No question the most interesting statement from the interview I posted earlier today with Jun Loayza was when he said:
“As a young entrepreneur, you will have NO work/life balance. I am very serious about this. If you want to succeed, you need to be working 24/7 every day of the week.”
That’s why I wrote such a long response prior to asking my next question:
“It’s easy to be happy for a year or two working all day, every day. In my opinion, it’s hard to be happy doing that for a lifetime – one day you’ll wake up at age 50 and realize that you’ve missed out on love and relationships and wonderful experiences because you were obsessed with your company.”

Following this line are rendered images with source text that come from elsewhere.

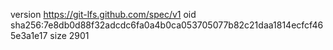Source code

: version https://git-lfs.github.com/spec/v1
oid sha256:7e8db0d88f32adcdc6fa0a4b0ca053705077b82c21daa1814ecfcf465e3a1e17
size 2901
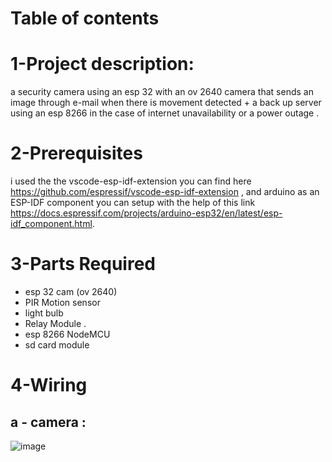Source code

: # Table of contents
# 1-Project description:
a security camera using an esp 32 with an ov 2640 camera that sends an image through e-mail when there is movement detected + a back up server using an esp 8266 in the case of internet unavailability or a power outage .
# 2-Prerequisites 
i used the the vscode-esp-idf-extension you can find here https://github.com/espressif/vscode-esp-idf-extension , and arduino as an ESP-IDF component you can setup with the help of this link https://docs.espressif.com/projects/arduino-esp32/en/latest/esp-idf_component.html.
# 3-Parts Required
- esp 32 cam (ov 2640) 
- PIR Motion sensor 
- light bulb 
- Relay Module . 
- esp 8266 NodeMCU 
- sd card module 
# 4-Wiring 
## a - camera : 
![image](https://github.com/user-attachments/assets/3d49b327-5ce9-4199-ad10-69667858e061)






    





    
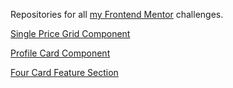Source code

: Repositories for all [my Frontend Mentor](https://www.frontendmentor.io/profile/emrido) challenges.

[Single Price Grid Component](https://emrido.github.io/frontendmentor-challenges/Single%20Price%20Grid%20Component/index.html)

[Profile Card Component](https://emrido.github.io/frontendmentor-challenges/Profile%20Card%20Component/index.html)

[Four Card Feature Section](https://emrido.github.io/frontendmentor-challenges/Four%20Card%20Feature%20Section/index.html)
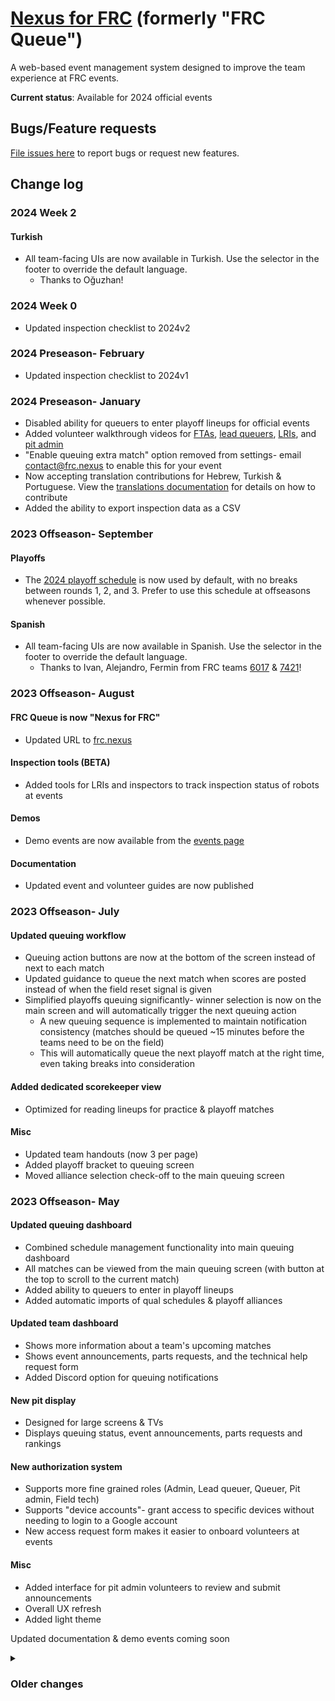 # [Nexus for FRC](https://frc.nexus) (formerly "FRC Queue")

A web-based event management system designed to improve the team experience at FRC events.

**Current status**: Available for 2024 official events

## Bugs/Feature requests
[File issues here](https://github.com/frc-queue/frc-queue/issues/new) to report bugs or request new features.

## Change log
### 2024 Week 2

#### Turkish
- All team-facing UIs are now available in Turkish. Use the selector in the footer to override the default language.
  - Thanks to Oğuzhan!

### 2024 Week 0
-  Updated inspection checklist to 2024v2

### 2024 Preseason- February
-  Updated inspection checklist to 2024v1

### 2024 Preseason- January
-  Disabled ability for queuers to enter playoff lineups for official events
-  Added volunteer walkthrough videos for [FTAs](https://frc.nexus/en/guide/fta), [lead queuers](https://frc.nexus/en/guide/lead-queuer), [LRIs](https://frc.nexus/en/guide/lri), and [pit admin](https://frc.nexus/en/guide/pit-admin)
-  "Enable queuing extra match" option removed from settings- email contact@frc.nexus to enable this for your event
-  Now accepting translation contributions for Hebrew, Turkish & Portuguese. View the [translations documentation](translations.md) for details on how to contribute
-  Added the ability to export inspection data as a CSV

### 2023 Offseason- September

#### Playoffs
-  The [2024 playoff schedule](https://www.firstinspires.org/robotics/frc/blog/2023-double-elimination-2023-data-and-updates) is now used by default, with no breaks between rounds 1, 2, and 3. Prefer to use this schedule at offseasons whenever possible.

#### Spanish
-  All team-facing UIs are now available in Spanish. Use the selector in the footer to override the default language.
   -  Thanks to Ivan, Alejandro, Fermin from FRC teams [6017](https://www.thebluealliance.com/team/6017) & [7421](https://www.thebluealliance.com/team/7421)!

### 2023 Offseason- August

#### FRC Queue is now "Nexus for FRC"
-  Updated URL to [frc.nexus](https://frc.nexus)

#### Inspection tools (BETA)
-  Added tools for LRIs and inspectors to track inspection status of robots at events

#### Demos
-  Demo events are now available from the [events page](https://frc.nexus/events)

#### Documentation
-  Updated event and volunteer guides are now published


### 2023 Offseason- July

#### Updated queuing workflow
- Queuing action buttons are now at the bottom of the screen instead of next to each match
- Updated guidance to queue the next match when scores are posted instead of when the field reset signal is given
- Simplified playoffs queuing significantly- winner selection is now on the main screen and will automatically trigger the next queuing action
  - A new queuing sequence is implemented to maintain notification consistency (matches should be queued ~15 minutes before the teams need to be on the field)
  - This will automatically queue the next playoff match at the right time, even taking breaks into consideration

#### Added dedicated scorekeeper view 
- Optimized for reading lineups for practice & playoff matches 

#### Misc
- Updated team handouts (now 3 per page)
- Added playoff bracket to queuing screen
- Moved alliance selection check-off to the main queuing screen

### 2023 Offseason- May

#### Updated queuing dashboard
- Combined schedule management functionality into main queuing dashboard
- All matches can be viewed from the main queuing screen (with button at the top to scroll to the current match)
- Added ability to queuers to enter in playoff lineups
- Added automatic imports of qual schedules & playoff alliances

#### Updated team dashboard
- Shows more information about a team's upcoming matches
- Shows event announcements, parts requests, and the technical help request form
- Added Discord option for queuing notifications

#### New pit display
- Designed for large screens & TVs
- Displays queuing status, event announcements, parts requests and rankings

#### New authorization system
- Supports more fine grained roles (Admin, Lead queuer, Queuer, Pit admin, Field tech)
- Supports "device accounts"- grant access to specific devices without needing to login to a Google account
- New access request form makes it easier to onboard volunteers at events

#### Misc
- Added interface for pit admin volunteers to review and submit announcements
- Overall UX refresh
- Added light theme

Updated documentation & demo events coming soon

<details>
   <summary>
     <h3>Older changes</h3>
   </summary>

   ### 2023 Week 6 (v209)

   - Updated icons and style for team check-in status to improve contrast
   - Green check: fully checked in
   - Yellow person: Human member of drive team checked in, but no robot
   
   ![Updated icons](https://user-images.githubusercontent.com/2548822/229666756-e032dcfd-b75a-44c4-96f6-8e38715786f7.png)
   
   ### 2023 Week 2 (v197) 
   
   - Updated team phone number input field to include country selector. Team members with non-US phone numbers can either select their country with the flag dropdown or manually enter their country code preceeded by a `+`.
   
   ![Phone number country input](https://user-images.githubusercontent.com/2548822/223203303-a70dbc2f-0df6-421c-a1ad-7fea251944f5.png)
   
   - Team representatives for alliance selection can now be requested a bit sooner via the Tasks panel (once the last qual match is queued). While announcements can be made before this to remind teams they will need to send their representative by the end of qualifications, actually asking representatives to come to the field should not happen too early as teams are busy strategizing and making a student stand near the field for 30+ minutes is unnecessary
   - Single match queuing- if your venue does not have enough space to queue two matches deep (both "on deck" and "now queuing"), you can turn on the "Enable single match queuing" setting. This will disable the "Advance queue" functionality so you can individually queue matches. Each match will still have both "Now queuing" and "On deck" states, so you can send a slightly earlier notification and a final reminder.
   - Bug fix for date-time input fields that made it difficult to enter times on some devices
   - Added a button to clear a team from a playoff alliance, in case they were accidentally added as a backup team
</details>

That’s why Anthony took the time to write such a long comment:
“Adam – You’ve spent a lot of time on this blog advocating the fact that this is not true, and that entrepreneurs need to try as hard as possible to sidestep that misconception. I am with you on that. A true entrepreneur, and one who is on a path to success, may reach a peak of high workload, but for the most part, should constantly be on a steady decline of hours per day/week being worked. If you’re doing things right, you’re finding more and more ways to automate, delegate, etc.“
Work/life balance is a very touchy subject for anyone who runs a business. You clearly love your company, but happiness is rarely (if ever) achieved by loving one thing and neglecting your mental/physical health or your relationships with others.

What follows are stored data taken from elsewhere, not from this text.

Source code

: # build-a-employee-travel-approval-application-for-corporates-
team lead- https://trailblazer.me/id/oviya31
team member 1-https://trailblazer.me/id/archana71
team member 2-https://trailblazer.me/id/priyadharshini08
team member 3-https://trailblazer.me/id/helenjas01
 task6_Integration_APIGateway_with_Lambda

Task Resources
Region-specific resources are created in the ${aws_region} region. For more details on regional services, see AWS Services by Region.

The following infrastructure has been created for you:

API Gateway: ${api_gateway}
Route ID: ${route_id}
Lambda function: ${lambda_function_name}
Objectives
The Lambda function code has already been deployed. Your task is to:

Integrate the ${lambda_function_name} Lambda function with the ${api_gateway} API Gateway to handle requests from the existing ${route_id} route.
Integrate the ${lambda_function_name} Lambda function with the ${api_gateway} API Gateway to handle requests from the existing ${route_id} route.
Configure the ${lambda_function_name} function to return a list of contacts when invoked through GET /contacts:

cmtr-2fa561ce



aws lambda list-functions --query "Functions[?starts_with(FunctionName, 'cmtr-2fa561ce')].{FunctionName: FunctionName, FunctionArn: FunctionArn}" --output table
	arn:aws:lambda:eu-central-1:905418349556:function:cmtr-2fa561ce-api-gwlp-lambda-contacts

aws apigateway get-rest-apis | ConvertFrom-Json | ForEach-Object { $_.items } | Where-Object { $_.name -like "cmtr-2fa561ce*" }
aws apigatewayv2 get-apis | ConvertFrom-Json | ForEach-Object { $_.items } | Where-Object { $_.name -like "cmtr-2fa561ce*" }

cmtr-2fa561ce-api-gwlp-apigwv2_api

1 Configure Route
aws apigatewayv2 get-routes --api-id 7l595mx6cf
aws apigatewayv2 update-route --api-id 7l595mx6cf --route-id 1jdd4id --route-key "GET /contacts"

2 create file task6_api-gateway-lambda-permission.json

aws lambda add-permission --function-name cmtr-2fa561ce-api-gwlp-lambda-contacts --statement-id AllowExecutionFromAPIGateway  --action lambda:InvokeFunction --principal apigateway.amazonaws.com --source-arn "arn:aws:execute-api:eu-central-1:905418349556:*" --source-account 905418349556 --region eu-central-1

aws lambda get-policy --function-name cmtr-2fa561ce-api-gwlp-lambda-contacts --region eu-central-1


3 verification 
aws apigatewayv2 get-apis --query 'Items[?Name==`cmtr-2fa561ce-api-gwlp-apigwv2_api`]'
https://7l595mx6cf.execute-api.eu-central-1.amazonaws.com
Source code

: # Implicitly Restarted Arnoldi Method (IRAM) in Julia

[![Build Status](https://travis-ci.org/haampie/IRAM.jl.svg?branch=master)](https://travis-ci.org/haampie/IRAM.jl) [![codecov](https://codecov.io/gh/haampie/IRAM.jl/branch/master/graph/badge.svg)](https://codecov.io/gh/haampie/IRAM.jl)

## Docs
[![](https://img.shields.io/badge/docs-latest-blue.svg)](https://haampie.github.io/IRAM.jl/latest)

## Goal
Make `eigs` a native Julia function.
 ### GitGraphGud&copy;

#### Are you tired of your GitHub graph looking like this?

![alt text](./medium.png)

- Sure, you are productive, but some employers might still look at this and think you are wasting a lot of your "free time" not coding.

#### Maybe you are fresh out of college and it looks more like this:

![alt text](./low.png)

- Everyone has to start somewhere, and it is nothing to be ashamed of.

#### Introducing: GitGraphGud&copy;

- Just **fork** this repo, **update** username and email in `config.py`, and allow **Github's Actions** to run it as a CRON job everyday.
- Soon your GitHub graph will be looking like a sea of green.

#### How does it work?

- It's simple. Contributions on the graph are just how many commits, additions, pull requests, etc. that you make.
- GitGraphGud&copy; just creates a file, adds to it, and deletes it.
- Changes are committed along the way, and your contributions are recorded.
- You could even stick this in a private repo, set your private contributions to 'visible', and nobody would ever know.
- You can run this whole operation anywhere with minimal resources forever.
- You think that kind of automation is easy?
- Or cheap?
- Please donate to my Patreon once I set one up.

As Adam Gilbert says, the way that you find out what is truly important to someone is by how they spend their time:
“In a world where people are moving a million miles per minute how can you actually tell what someone really cares about? Look at their calendar! It’s that simple. Your calendar never lies. All we have is our time. The way we spend our time is our priorities, is our strategy. Your calendar knows what you really care about. Do you?”
I’ll take that a step further. When it comes solely to the business owner and their work/life balance, take a look at how they spend their weekends. Do they use them to recoup and recover, or do they work just as much (or more) than they do during the week?

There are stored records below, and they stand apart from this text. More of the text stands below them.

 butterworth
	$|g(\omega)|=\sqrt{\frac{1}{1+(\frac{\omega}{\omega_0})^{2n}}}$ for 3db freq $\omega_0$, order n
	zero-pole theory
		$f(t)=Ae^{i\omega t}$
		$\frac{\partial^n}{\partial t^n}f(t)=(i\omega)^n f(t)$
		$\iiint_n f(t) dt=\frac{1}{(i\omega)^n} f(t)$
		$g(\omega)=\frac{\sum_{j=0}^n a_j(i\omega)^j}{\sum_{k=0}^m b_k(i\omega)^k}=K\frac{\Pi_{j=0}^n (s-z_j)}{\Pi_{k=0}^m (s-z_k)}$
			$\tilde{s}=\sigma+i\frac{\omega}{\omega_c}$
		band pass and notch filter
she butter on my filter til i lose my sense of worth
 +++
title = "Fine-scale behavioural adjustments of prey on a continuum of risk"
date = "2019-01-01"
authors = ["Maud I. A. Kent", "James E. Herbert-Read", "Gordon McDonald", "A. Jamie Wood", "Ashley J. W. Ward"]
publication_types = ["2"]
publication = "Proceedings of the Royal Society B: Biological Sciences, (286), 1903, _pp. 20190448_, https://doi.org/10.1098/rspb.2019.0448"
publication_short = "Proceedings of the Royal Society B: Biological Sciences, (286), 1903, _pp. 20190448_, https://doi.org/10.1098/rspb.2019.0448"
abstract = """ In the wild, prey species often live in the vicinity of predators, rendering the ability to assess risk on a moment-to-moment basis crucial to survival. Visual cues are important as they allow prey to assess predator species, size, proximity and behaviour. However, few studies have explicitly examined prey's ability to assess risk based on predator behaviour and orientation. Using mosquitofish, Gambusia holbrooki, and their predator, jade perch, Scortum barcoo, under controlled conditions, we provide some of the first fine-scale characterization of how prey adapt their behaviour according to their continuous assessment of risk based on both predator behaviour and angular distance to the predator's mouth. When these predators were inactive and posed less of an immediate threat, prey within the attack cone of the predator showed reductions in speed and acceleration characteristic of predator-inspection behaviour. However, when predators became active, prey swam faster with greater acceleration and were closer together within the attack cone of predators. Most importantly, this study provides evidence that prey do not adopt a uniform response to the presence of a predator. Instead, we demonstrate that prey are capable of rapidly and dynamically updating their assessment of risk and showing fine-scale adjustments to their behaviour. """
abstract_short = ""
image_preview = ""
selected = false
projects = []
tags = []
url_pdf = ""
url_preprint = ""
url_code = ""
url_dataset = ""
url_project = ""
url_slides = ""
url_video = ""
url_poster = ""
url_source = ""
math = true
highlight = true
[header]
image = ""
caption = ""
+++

Why weekends? Because that’s the time the rest of the world takes off to rest. You can argue whether 2 days off for every 5 too little or too much, but it’s the way the world works and those are the only 2 days you get to really spend a legitimate amount of time with people in the rest of the world who have jobs.
So go ahead, ask me how I spend my weekends? Glad you asked.
To be honest, in 2006 and 2007 I worked most of my weekends. Probably 75% as much time as a weekday, but I’d have less distractions so I’d get the same amount done. Then again, my social life sucked. I justified it (and in retrospect I learned things a lot faster by having my entrepreneurial journey be 7 days/week as opposed to 5) but sacrificing my hobbies, friends, family, and dating life were things that wore on me increasingly. Those who knew me well often would wonder how I did it (half in amazement, half worried about my sanity). I always knew that at some point I’d have to balance things out a bit more. Sacrifice isn’t always admirable – sometimes it’s just plain stupid.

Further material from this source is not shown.